Yet another time, he took a cross-country, coast-to-coast trip on his Harley Davidson, with one of his adult children on the back. They stopped at whatever caught their fancy along the way. We received a daily play-by-play, via text messaging, chronicling the awesome, and the mundane. We laughed with him as he shared stories of greasy diners, and creepy truck stops across the country. And, we were misty-eyed when he sent videos of himself, weeping at the majesty and wonder of the Grand Canyon.
How did our jokester friend, who embodied real-life Peter Pan syndrome, do it? He seemed to have found the secret. I’m determined to tap into these secrets and apply them to my own life.
Here is what I learned from the highlight reel of his life.
Never take yourself, or life too seriously. Remembering within each trial and every victory, there is joy to discover in the journey. Joy is an internal state of being, and quite different from happiness, which is based upon circumstance. Discovering the difference and embracing both, is the key to navigating life and business successfully. Laughter keeps wonder and excitement alive and reminds us we are only as young as we feel. The ability to laugh at ourselves doesn’t allow us to get bogged down with negativity. Our friend not only believed, but lived, that even in dark times, there was always something to smile about.
Occasionally there are grand opportunities that arise. We sashay through those doors with the poetic moves of a dancer, rejoicing at our good fortune. More frequently, subtle opportunities come along that can be equally as rewarding IF we are open to recognizing them.
One afternoon, it came up in conversation that we had never been to Vegas. Without hesitation he announced, “So when are we going?” He called that evening to say he’d booked his flight. If there was an event, a chance to meet a friend for coffee or create a memory, he jumped on it. He was intent on living a life without regret. He wanted to taste all the foods, visit every place, and tackle every challenge dangling in front of him.
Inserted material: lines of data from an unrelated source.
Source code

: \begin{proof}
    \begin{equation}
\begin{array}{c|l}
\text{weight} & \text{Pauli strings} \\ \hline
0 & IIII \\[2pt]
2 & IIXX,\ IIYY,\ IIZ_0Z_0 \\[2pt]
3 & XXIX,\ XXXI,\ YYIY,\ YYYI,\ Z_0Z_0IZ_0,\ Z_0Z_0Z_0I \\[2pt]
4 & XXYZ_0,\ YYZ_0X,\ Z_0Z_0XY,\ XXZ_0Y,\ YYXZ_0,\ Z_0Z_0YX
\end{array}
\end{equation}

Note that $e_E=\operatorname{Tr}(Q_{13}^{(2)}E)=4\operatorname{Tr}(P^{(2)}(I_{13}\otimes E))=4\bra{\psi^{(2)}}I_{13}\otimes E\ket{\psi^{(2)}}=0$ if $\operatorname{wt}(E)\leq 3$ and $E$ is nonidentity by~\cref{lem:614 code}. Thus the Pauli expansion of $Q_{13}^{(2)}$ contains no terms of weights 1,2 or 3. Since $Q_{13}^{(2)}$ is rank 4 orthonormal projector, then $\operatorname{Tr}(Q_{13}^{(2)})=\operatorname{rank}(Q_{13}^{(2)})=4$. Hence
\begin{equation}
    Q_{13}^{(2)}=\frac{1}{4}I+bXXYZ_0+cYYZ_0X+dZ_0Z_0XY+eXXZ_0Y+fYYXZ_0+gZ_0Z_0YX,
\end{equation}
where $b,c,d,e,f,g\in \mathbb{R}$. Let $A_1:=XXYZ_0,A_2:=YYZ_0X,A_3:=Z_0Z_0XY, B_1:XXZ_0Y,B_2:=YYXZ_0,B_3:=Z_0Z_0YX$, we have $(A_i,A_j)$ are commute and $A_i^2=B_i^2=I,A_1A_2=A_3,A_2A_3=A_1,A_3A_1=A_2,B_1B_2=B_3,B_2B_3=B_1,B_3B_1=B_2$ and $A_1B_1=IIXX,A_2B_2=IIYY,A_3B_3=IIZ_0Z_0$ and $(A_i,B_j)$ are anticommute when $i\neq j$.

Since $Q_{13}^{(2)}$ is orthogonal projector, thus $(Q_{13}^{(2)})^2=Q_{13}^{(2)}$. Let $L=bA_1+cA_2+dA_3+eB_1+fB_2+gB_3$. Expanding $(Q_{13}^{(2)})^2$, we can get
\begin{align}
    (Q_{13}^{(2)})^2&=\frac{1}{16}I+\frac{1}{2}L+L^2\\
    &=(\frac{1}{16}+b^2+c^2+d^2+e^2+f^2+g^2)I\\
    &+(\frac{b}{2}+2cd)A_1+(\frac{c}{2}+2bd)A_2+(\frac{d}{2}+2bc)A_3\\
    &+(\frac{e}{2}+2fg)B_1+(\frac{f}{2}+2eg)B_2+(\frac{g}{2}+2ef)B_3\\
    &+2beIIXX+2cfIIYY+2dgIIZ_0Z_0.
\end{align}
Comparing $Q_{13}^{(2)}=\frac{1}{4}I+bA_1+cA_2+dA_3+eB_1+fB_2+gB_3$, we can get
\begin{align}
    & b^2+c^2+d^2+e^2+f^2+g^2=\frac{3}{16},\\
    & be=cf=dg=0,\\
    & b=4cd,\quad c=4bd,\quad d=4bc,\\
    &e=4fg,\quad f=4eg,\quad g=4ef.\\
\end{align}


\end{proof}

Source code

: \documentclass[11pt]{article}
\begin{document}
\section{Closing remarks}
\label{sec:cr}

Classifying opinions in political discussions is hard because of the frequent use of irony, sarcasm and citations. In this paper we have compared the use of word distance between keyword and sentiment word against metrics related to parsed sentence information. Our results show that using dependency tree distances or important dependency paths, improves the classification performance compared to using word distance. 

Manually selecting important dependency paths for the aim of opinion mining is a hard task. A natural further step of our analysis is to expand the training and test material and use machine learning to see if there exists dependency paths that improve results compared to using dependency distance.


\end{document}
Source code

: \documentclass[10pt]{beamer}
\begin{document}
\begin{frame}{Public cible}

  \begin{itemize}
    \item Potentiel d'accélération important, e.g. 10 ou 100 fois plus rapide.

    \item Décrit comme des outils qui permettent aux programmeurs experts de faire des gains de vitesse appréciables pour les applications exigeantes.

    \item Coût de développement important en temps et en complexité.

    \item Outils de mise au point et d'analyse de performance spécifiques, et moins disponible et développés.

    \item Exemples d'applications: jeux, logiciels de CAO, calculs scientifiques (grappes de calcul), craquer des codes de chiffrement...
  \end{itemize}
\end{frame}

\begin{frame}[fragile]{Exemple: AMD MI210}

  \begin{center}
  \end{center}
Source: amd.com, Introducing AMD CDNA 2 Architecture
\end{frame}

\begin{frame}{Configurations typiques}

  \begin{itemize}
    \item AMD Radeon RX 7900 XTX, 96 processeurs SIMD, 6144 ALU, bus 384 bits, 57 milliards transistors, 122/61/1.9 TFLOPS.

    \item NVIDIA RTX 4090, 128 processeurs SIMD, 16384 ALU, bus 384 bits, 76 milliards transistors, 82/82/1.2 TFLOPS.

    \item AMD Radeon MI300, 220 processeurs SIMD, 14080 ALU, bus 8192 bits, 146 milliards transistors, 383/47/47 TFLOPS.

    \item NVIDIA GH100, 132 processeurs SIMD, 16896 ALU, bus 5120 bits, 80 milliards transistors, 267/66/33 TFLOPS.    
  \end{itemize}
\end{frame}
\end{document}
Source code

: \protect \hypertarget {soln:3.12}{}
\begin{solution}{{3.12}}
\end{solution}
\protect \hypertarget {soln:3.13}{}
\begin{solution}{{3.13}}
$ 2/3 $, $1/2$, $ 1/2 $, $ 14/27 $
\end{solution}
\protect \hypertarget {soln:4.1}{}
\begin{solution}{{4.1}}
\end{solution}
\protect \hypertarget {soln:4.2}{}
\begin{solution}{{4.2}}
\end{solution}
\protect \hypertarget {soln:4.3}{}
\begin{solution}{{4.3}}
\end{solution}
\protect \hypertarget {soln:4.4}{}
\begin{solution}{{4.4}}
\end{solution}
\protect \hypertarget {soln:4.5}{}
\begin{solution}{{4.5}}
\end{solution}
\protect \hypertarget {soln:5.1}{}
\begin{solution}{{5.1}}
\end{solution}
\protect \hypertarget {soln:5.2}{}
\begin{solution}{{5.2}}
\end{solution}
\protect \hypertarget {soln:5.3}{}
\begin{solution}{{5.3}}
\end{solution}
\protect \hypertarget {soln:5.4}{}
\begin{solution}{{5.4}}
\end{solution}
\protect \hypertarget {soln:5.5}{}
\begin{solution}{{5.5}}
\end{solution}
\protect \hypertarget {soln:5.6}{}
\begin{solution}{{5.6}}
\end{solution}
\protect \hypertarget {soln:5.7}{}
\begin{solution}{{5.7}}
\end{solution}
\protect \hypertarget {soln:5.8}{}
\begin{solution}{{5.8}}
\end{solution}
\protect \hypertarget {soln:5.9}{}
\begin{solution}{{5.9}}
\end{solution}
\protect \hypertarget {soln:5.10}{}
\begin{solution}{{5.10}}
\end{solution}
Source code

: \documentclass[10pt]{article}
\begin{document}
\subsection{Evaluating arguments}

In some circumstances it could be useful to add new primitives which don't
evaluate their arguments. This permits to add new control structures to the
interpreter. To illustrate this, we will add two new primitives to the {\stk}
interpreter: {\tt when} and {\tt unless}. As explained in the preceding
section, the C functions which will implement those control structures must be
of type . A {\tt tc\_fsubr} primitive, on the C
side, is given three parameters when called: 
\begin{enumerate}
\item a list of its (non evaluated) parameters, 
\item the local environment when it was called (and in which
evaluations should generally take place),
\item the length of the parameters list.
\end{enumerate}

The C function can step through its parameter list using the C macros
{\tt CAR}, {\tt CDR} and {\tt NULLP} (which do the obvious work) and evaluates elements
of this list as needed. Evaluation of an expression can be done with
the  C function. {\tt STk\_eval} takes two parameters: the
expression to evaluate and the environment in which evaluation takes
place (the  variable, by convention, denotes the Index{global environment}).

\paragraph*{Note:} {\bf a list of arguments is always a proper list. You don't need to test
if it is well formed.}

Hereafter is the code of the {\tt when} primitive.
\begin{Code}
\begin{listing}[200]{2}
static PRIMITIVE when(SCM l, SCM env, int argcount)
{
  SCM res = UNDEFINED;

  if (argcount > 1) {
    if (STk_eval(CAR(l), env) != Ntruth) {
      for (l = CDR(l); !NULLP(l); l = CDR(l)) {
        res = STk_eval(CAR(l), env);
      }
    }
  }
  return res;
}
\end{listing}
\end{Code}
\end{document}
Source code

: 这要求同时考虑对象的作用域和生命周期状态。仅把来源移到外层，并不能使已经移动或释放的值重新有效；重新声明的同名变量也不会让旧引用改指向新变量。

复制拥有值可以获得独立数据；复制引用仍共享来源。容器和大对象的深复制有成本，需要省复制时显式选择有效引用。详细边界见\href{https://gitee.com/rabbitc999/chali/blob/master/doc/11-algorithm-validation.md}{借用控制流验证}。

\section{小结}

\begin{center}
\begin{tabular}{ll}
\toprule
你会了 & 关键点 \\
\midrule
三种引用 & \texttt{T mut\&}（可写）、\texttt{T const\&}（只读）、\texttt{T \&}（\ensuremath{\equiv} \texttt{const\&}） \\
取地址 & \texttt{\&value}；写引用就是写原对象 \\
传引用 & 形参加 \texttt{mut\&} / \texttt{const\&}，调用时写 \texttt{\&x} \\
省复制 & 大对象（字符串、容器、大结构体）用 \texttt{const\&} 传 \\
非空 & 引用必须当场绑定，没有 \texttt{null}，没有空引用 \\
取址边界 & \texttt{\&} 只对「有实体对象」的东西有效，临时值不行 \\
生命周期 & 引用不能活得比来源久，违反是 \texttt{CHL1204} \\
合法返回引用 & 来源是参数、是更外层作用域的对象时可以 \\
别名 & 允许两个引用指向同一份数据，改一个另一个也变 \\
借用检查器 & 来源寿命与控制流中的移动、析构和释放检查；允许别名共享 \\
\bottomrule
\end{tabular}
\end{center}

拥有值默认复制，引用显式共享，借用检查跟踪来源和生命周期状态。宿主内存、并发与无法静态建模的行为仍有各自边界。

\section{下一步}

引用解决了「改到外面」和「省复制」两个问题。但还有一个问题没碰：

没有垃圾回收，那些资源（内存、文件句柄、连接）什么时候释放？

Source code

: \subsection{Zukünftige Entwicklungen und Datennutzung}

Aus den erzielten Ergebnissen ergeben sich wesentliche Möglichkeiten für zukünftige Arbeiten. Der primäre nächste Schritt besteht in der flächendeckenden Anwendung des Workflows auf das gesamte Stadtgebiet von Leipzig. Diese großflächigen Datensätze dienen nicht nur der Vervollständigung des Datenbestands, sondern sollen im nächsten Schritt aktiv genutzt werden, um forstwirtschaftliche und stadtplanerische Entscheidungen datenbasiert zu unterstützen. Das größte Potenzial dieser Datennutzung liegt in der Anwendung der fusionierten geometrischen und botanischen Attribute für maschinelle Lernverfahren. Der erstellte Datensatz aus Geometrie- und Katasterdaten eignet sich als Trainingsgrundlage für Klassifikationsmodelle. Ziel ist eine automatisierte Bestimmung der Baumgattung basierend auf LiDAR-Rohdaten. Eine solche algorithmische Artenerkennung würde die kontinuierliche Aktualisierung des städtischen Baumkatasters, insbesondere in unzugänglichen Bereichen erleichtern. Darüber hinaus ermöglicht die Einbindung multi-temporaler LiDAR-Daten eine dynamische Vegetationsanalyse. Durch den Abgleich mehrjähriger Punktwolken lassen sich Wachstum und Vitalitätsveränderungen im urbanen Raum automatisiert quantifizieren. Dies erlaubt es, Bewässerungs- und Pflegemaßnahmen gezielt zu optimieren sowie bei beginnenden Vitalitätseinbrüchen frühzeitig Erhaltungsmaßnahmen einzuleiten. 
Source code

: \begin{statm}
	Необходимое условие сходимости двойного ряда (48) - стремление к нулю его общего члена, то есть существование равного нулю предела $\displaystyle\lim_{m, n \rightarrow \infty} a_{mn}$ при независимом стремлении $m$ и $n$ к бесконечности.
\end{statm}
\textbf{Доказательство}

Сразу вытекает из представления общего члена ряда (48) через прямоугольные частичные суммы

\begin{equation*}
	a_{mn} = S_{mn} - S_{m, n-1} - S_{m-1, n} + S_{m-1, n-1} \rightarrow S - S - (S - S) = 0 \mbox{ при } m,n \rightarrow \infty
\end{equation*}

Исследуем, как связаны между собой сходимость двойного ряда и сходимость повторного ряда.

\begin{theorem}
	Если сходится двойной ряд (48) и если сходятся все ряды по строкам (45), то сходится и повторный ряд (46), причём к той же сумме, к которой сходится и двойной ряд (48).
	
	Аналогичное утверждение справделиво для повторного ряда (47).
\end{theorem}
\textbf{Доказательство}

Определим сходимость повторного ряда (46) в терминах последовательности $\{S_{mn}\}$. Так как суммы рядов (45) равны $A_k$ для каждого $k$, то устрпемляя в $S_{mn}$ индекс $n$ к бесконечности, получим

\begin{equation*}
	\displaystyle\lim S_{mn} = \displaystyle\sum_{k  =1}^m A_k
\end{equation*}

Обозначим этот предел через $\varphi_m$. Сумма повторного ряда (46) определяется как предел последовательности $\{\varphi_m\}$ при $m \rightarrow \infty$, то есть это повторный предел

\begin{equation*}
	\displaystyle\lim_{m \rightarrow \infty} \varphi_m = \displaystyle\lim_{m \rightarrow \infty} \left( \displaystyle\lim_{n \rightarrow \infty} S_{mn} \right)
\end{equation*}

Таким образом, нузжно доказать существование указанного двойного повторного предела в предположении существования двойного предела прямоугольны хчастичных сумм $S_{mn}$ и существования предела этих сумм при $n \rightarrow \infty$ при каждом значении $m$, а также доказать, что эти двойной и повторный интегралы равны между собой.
Days before my friend passed, he wanted to learn how to wake surf. He insisted I record the experience because “we need proof for Facebook or no one will ever believe I did this.” I assured him, if Facebook would believe anyone was able to jump right up on a wakeboard, at our age, AND having never done it before, they’d believe he did. And he did. The point is to seize every moment, no matter how big or small, and say YES! He was able to take that memory with him to the grave. I can still see that smile, glowing ear-to-ear, when he realized he was actually doing it. He all but begged me to try. I told him he was crazy and I’d stay safely in the boat. I regret that now.
Ottie struggled in some areas (don’t we all?!?). In fact, he battled with substance issues. He never tried to hide his past, but he also didn’t get bogged down because of it.
Ottie lived with intention. Intention is taking responsibility for your own life, actions and decisions.
He worked to encourage other victims, assuring them that they could also overcome. He lived a life of authenticity, making him approachable by everyone.
Ottie became an ambassador of grace, extending the hand of friendship and help to others, as well as himself. He made it a point to employ people who had battled addiction. Because of their pasts, they were considered unemployable by most, and yet he offered them a chance to start anew. In doing so, he was always reminded of the grace that had be extended to him.
Grace is not a one-way street and should be traveled in both directions. Remember when you’re serving grace, to dish yourself a hearty helping.
Vincent Van Gogh is quoted as saying, “I’d rather die of passion than of boredom.” Possibly the greatest gift you could ever give yourself is to live passionately. To be passionate means to embrace life’s frustrations and pains, joys & successes, feeling and drinking in each experience and each moment to the fullest, and to the best of our abilities.
Ottie woke early in the morning and started his day journaling, giving thanks for his overwhelming blessings and setting his goals for the day.
I believe I’ve adequately described our friend’s affinity for fun, but I want to emphasize his passion for life spilled over into his professional and personal relationships.
We often teased he only worked to support his obsession with travel, and this may be mildly true. But I would be remiss in not pointing out that he was an entrepreneur. He’d owned multiple businesses over the years, each successful in their own right.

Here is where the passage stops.